When facing a state-level criminal charge in Texas, you probably feel great relief once your case is over. Whether you received jail time or not, knowing things are over is a lot of weight off your shoulders. However, there is something that could change that and put you right back in the courtroom facing the same charges once again.
You may wonder how you could possibly have to go to court for the same charges twice since the U.S. Constitution affords you the right against double jeopardy. The reason comes down to dual sovereignty. This concept is a little tricky, but here are three things to keep in mind about it:
- Federal and state governments are separate
According to the National Review, the design of the U.S. government is so that state and federal governments are separate entities. This is a vital point when it comes to double jeopardy because you are only protected from double prosecution from the same entity.

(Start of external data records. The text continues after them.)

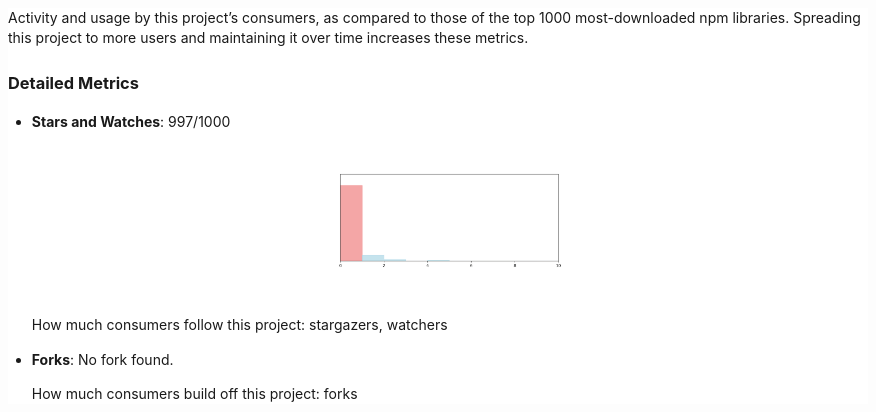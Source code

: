 Activity and usage by this project’s consumers, as compared to those of the top 1000 most-downloaded npm libraries. Spreading this project to more users and maintaining it over time increases these metrics.

### Detailed Metrics

- **Stars and Watches**: 997/1000 <center><img src="./images/gennadis_twopasswords/stars_and_watches.png" width="350px" height="150px"></center>

  How much consumers follow this project: stargazers, watchers

- **Forks**: No fork found.

  How much consumers build off this project: forks
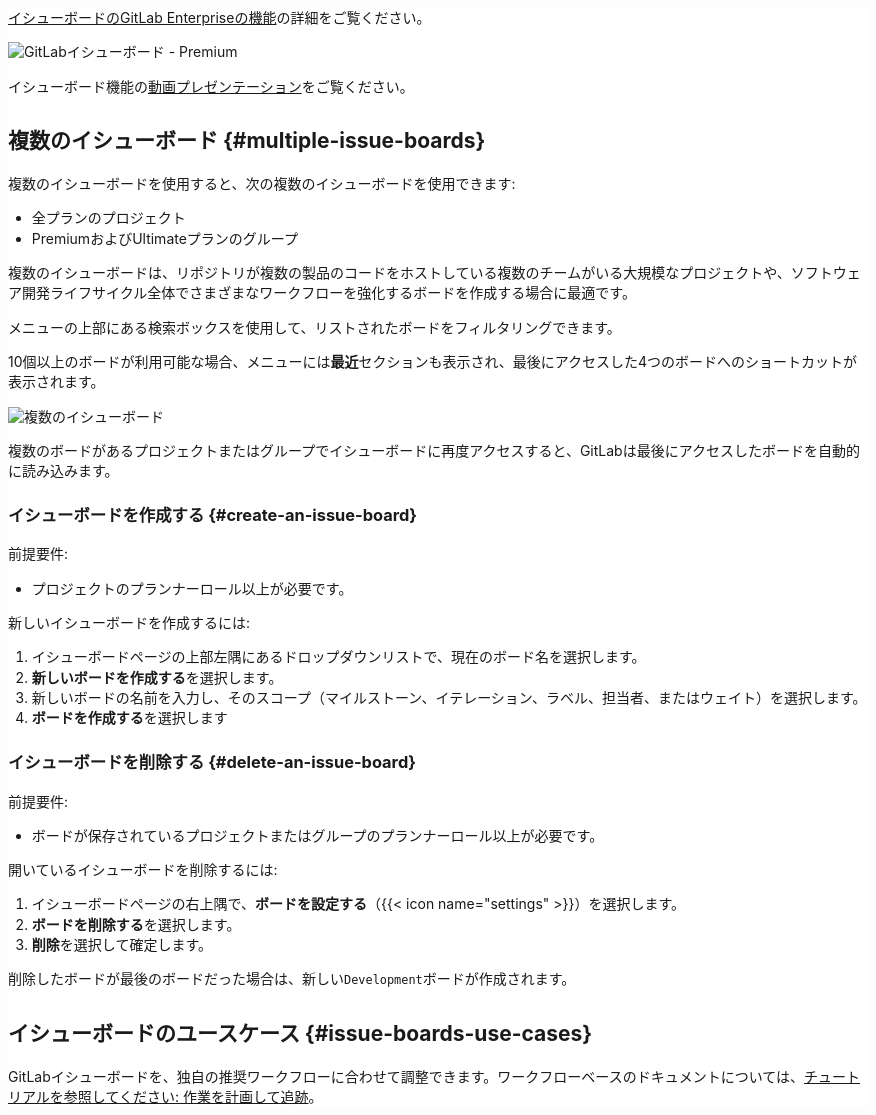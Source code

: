 [イシューボードのGitLab Enterpriseの機能](#gitlab-enterprise-features-for-issue-boards)の詳細をご覧ください。

![GitLabイシューボード - Premium](img/issue_boards_premium_v17_1.png)

<i class="fa fa-youtube-play youtube" aria-hidden="true"></i>イシューボード機能の[動画プレゼンテーション](https://youtu.be/vjccjHI7aGI)をご覧ください。


## 複数のイシューボード {#multiple-issue-boards}

複数のイシューボードを使用すると、次の複数のイシューボードを使用できます:

- 全プランのプロジェクト
- PremiumおよびUltimateプランのグループ

複数のイシューボードは、リポジトリが複数の製品のコードをホストしている複数のチームがいる大規模なプロジェクトや、ソフトウェア開発ライフサイクル全体でさまざまなワークフローを強化するボードを作成する場合に最適です。

メニューの上部にある検索ボックスを使用して、リストされたボードをフィルタリングできます。

10個以上のボードが利用可能な場合、メニューには**最近**セクションも表示され、最後にアクセスした4つのボードへのショートカットが表示されます。

![複数のイシューボード](img/issue_boards_multiple_v17_1.png)

複数のボードがあるプロジェクトまたはグループでイシューボードに再度アクセスすると、GitLabは最後にアクセスしたボードを自動的に読み込みます。

### イシューボードを作成する {#create-an-issue-board}

前提要件:

- プロジェクトのプランナーロール以上が必要です。

新しいイシューボードを作成するには:

1. イシューボードページの上部左隅にあるドロップダウンリストで、現在のボード名を選択します。
1. **新しいボードを作成する**を選択します。
1. 新しいボードの名前を入力し、そのスコープ（マイルストーン、イテレーション、ラベル、担当者、またはウェイト）を選択します。
1. **ボードを作成する**を選択します

### イシューボードを削除する {#delete-an-issue-board}

前提要件:

- ボードが保存されているプロジェクトまたはグループのプランナーロール以上が必要です。

開いているイシューボードを削除するには:

1. イシューボードページの右上隅で、**ボードを設定する**（{{< icon name="settings" >}}）を選択します。
1. **ボードを削除する**を選択します。
1. **削除**を選択して確定します。

削除したボードが最後のボードだった場合は、新しい`Development`ボードが作成されます。

## イシューボードのユースケース {#issue-boards-use-cases}

GitLabイシューボードを、独自の推奨ワークフローに合わせて調整できます。ワークフローベースのドキュメントについては、[チュートリアルを参照してください: 作業を計画して追跡](../../tutorials/plan_and_track.md)。
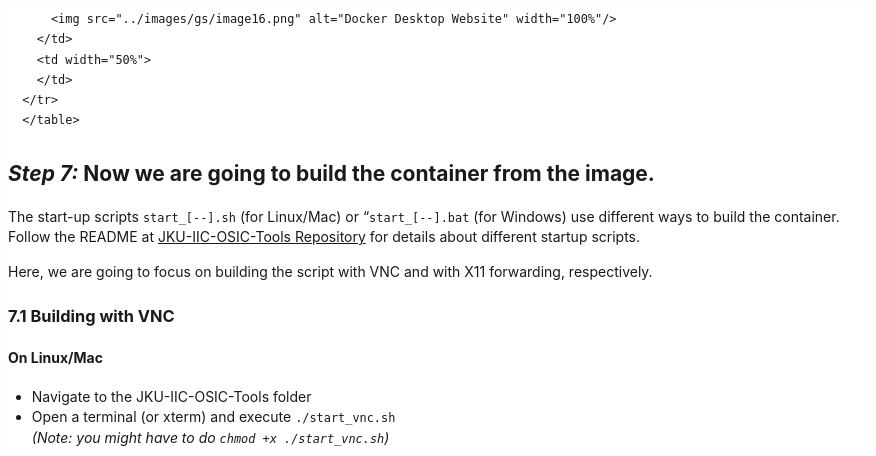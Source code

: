           ​​<img src="../images/gs/image16.png" alt="Docker Desktop Website" width="100%"/>
        </td>
        <td width="50%">
        </td>
      </tr>
      </table>  


## *Step 7:*  Now we are going to build the container from the image. 
The start-up scripts `start_[--].sh` (for Linux/Mac) or “`start_[--].bat` (for Windows) use different ways to build the container. Follow the README at [JKU-IIC-OSIC-Tools Repository](https://github.com/iic-jku/IIC-OSIC-TOOLS) for details about different startup scripts. 

Here, we are going to focus on building the script with VNC and with X11 forwarding, respectively.  
    
### 7.1 **Building with VNC**  
  #### On Linux/Mac  
  - Navigate to the JKU-IIC-OSIC-Tools folder  
  - Open a terminal (or xterm) and execute `./start_vnc.sh`  
    *(Note: you might have to do `chmod +x ./start_vnc.sh`)*
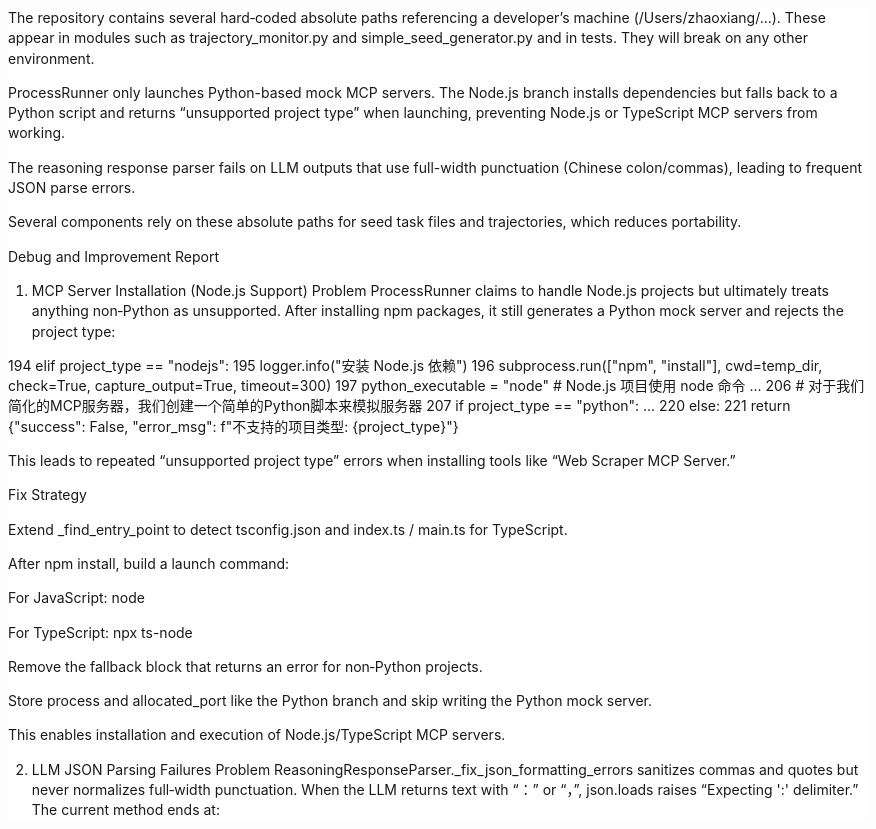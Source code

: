 The repository contains several hard‑coded absolute paths referencing a developer’s machine (/Users/zhaoxiang/...). These appear in modules such as trajectory_monitor.py and simple_seed_generator.py and in tests. They will break on any other environment.

ProcessRunner only launches Python-based mock MCP servers. The Node.js branch installs dependencies but falls back to a Python script and returns “unsupported project type” when launching, preventing Node.js or TypeScript MCP servers from working.

The reasoning response parser fails on LLM outputs that use full-width punctuation (Chinese colon/commas), leading to frequent JSON parse errors.

Several components rely on these absolute paths for seed task files and trajectories, which reduces portability.

Debug and Improvement Report
1. MCP Server Installation (Node.js Support)
Problem
ProcessRunner claims to handle Node.js projects but ultimately treats anything non‑Python as unsupported. After installing npm packages, it still generates a Python mock server and rejects the project type:

194              elif project_type == "nodejs":
195                  logger.info("安装 Node.js 依赖")
196                  subprocess.run(["npm", "install"], cwd=temp_dir, check=True, capture_output=True, timeout=300)
197                  python_executable = "node"  # Node.js 项目使用 node 命令
...
206              # 对于我们简化的MCP服务器，我们创建一个简单的Python脚本来模拟服务器
207              if project_type == "python":
...
220              else:
221                  return {"success": False, "error_msg": f"不支持的项目类型: {project_type}"}

This leads to repeated “unsupported project type” errors when installing tools like “Web Scraper MCP Server.”

Fix Strategy

Extend _find_entry_point to detect tsconfig.json and index.ts / main.ts for TypeScript.

After npm install, build a launch command:

For JavaScript: node <entry>

For TypeScript: npx ts-node <entry>

Remove the fallback block that returns an error for non‑Python projects.

Store process and allocated_port like the Python branch and skip writing the Python mock server.

This enables installation and execution of Node.js/TypeScript MCP servers.

2. LLM JSON Parsing Failures
Problem
ReasoningResponseParser._fix_json_formatting_errors sanitizes commas and quotes but never normalizes full‑width punctuation. When the LLM returns text with “：” or “，”, json.loads raises “Expecting ':' delimiter.” The current method ends at:
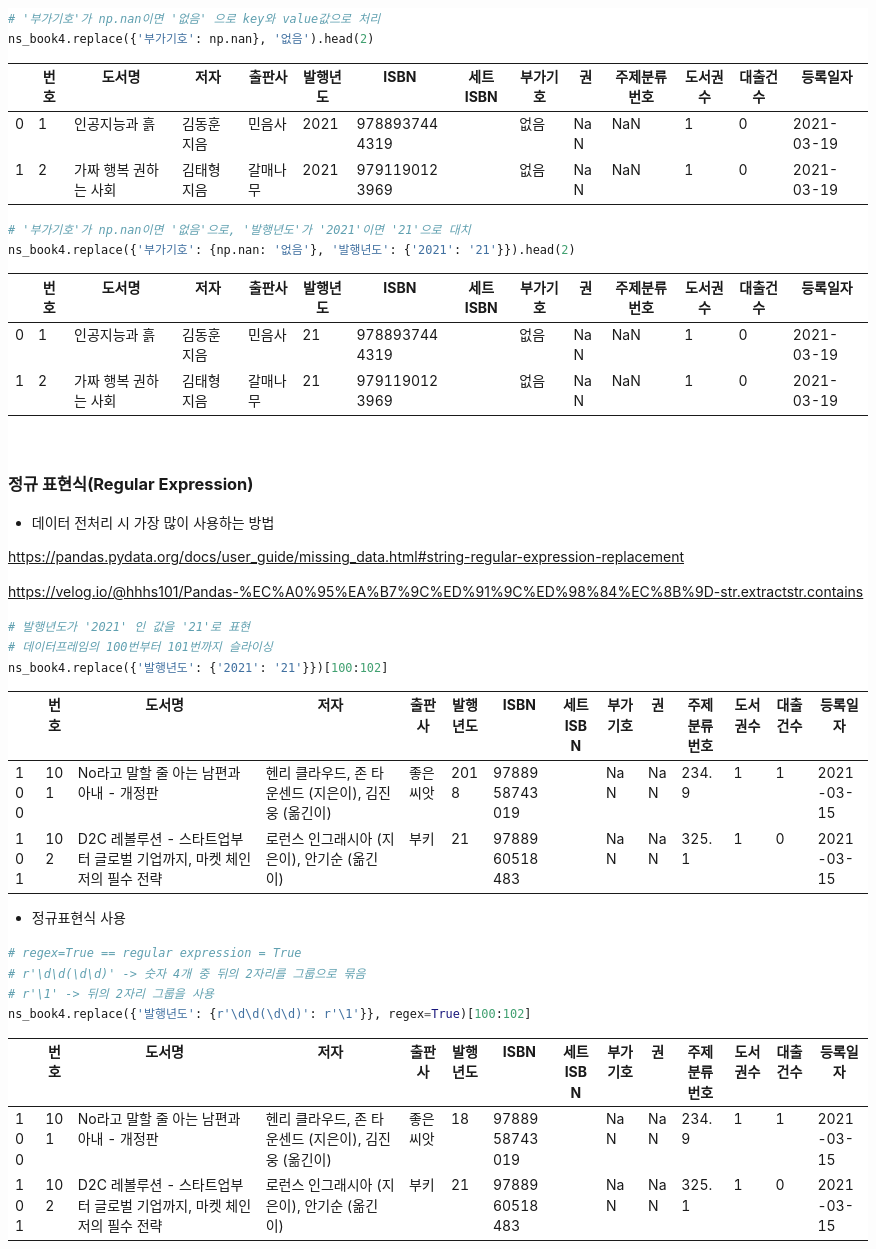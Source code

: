 
```python
# '부가기호'가 np.nan이면 '없음' 으로 key와 value값으로 처리
ns_book4.replace({'부가기호': np.nan}, '없음').head(2)
```

|  | 번호 | 도서명 | 저자 | 출판사 | 발행년도 | ISBN | 세트 ISBN | 부가기호 | 권 | 주제분류번호 | 도서권수 | 대출건수 | 등록일자 |
| --- | --- | --- | --- | --- | --- | --- | --- | --- | --- | --- | --- | --- | --- |
| 0 | 1 | 인공지능과 흙 | 김동훈 지음 | 민음사 | 2021 | 9788937444319 |  | 없음 | NaN | NaN | 1 | 0 | 2021-03-19 |
| 1 | 2 | 가짜 행복 권하는 사회 | 김태형 지음 | 갈매나무 | 2021 | 9791190123969 |  | 없음 | NaN | NaN | 1 | 0 | 2021-03-19 |

```python
# '부가기호'가 np.nan이면 '없음'으로, '발행년도'가 '2021'이면 '21'으로 대치
ns_book4.replace({'부가기호': {np.nan: '없음'}, '발행년도': {'2021': '21'}}).head(2)
```

|  | 번호 | 도서명 | 저자 | 출판사 | 발행년도 | ISBN | 세트 ISBN | 부가기호 | 권 | 주제분류번호 | 도서권수 | 대출건수 | 등록일자 |
| --- | --- | --- | --- | --- | --- | --- | --- | --- | --- | --- | --- | --- | --- |
| 0 | 1 | 인공지능과 흙 | 김동훈 지음 | 민음사 | 21 | 9788937444319 |  | 없음 | NaN | NaN | 1 | 0 | 2021-03-19 |
| 1 | 2 | 가짜 행복 권하는 사회 | 김태형 지음 | 갈매나무 | 21 | 9791190123969 |  | 없음 | NaN | NaN | 1 | 0 | 2021-03-19 |

<br>

### 정규 표현식(Regular Expression)

- 데이터 전처리 시 가장 많이 사용하는 방법

https://pandas.pydata.org/docs/user_guide/missing_data.html#string-regular-expression-replacement

https://velog.io/@hhhs101/Pandas-%EC%A0%95%EA%B7%9C%ED%91%9C%ED%98%84%EC%8B%9D-str.extractstr.contains

```python
# 발행년도가 '2021' 인 값을 '21'로 표현
# 데이터프레임의 100번부터 101번까지 슬라이싱
ns_book4.replace({'발행년도': {'2021': '21'}})[100:102]
```

|  | 번호 | 도서명 | 저자 | 출판사 | 발행년도 | ISBN | 세트 ISBN | 부가기호 | 권 | 주제분류번호 | 도서권수 | 대출건수 | 등록일자 |
| --- | --- | --- | --- | --- | --- | --- | --- | --- | --- | --- | --- | --- | --- |
| 100 | 101 | No라고 말할 줄 아는 남편과 아내 - 개정판 | 헨리 클라우드, 존 타운센드 (지은이), 김진웅 (옮긴이) | 좋은씨앗 | 2018 | 9788958743019 |  | NaN | NaN | 234.9 | 1 | 1 | 2021-03-15 |
| 101 | 102 | D2C 레볼루션 - 스타트업부터 글로벌 기업까지, 마켓 체인저의 필수 전략 | 로런스 인그래시아 (지은이), 안기순 (옮긴이) | 부키 | 21 | 9788960518483 |  | NaN | NaN | 325.1 | 1 | 0 | 2021-03-15 |
- 정규표현식 사용

```python
# regex=True == regular expression = True 
# r'\d\d(\d\d)' -> 숫자 4개 중 뒤의 2자리를 그룹으로 묶음
# r'\1' -> 뒤의 2자리 그룹을 사용
ns_book4.replace({'발행년도': {r'\d\d(\d\d)': r'\1'}}, regex=True)[100:102]
```

|  | 번호 | 도서명 | 저자 | 출판사 | 발행년도 | ISBN | 세트 ISBN | 부가기호 | 권 | 주제분류번호 | 도서권수 | 대출건수 | 등록일자 |
| --- | --- | --- | --- | --- | --- | --- | --- | --- | --- | --- | --- | --- | --- |
| 100 | 101 | No라고 말할 줄 아는 남편과 아내 - 개정판 | 헨리 클라우드, 존 타운센드 (지은이), 김진웅 (옮긴이) | 좋은씨앗 | 18 | 9788958743019 |  | NaN | NaN | 234.9 | 1 | 1 | 2021-03-15 |
| 101 | 102 | D2C 레볼루션 - 스타트업부터 글로벌 기업까지, 마켓 체인저의 필수 전략 | 로런스 인그래시아 (지은이), 안기순 (옮긴이) | 부키 | 21 | 9788960518483 |  | NaN | NaN | 325.1 | 1 | 0 | 2021-03-15 |
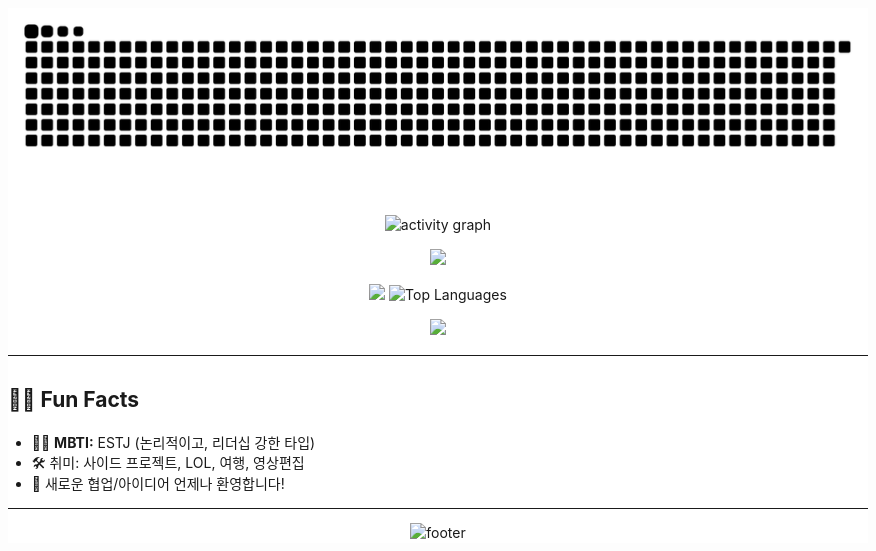   <img alt="github contribution grid snake animation" src="https://raw.githubusercontent.com/Cassiiopeia/Cassiiopeia/output/github-contribution-grid-snake.svg">
</picture>
<p align="center">
  <img src="https://github-readme-activity-graph.vercel.app/graph?username=Cassiiopeia&theme=react-dark" alt="activity graph" width="98%"/>
</p>
<p align="center">
  <img src="https://github-readme-stats.vercel.app/api?username=Cassiiopeia&show_icons=true&theme=radical&hide_rank=false" height="170"/>
</p>
<p align="center">
  <img src="https://github-readme-streak-stats.herokuapp.com?user=Cassiiopeia&theme=radical&hide_border=true"/>
  <img src="https://github-readme-stats.vercel.app/api/top-langs/?username=Cassiiopeia&layout=compact&theme=radical&hide_border=true" alt="Top Languages"/>
</p>
<p align="center">
  <img src="https://github-profile-trophy.vercel.app/?username=Cassiiopeia&theme=gruvbox&no-bg=true&margin-w=10"/>
</p>

---

## 🤸‍♂️ Fun Facts

- 🧑‍💻 **MBTI:** ESTJ (논리적이고, 리더십 강한 타입)
- 🛠️ 취미: 사이드 프로젝트, LOL, 여행, 영상편집
- 🚀 새로운 협업/아이디어 언제나 환영합니다!

---

<p align="center">
  <img src="https://capsule-render.vercel.app/api?type=waving&color=7F7FD5&height=100&section=footer&v=2" alt="footer"/>
</p>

- Dual sovereignty is an exemption
The double jeopardy right allows for two separate entities to prosecute you for the same crime. Because the federal government and the state government are two entities, both can prosecute you for the same crime. Do keep in mind that the crime must be one that is both a federal and state crime.
- This is a long-held exemption
The Supreme Court has long held that dual sovereignty does not violate the Constitution. The reasoning is the state government and federal government are two different governments. This is a vital distinction because this is what allows the U.S. to prosecute a person who commits a crime in another country, even when that country also prosecutes. Without this right, there are many criminals in the past who would have gotten away with committing a crime simply because they did not commit it within the U.S.
While it may seem unfair and many have fought the idea of dual sovereignty in court, it is something the Supreme Court stands by.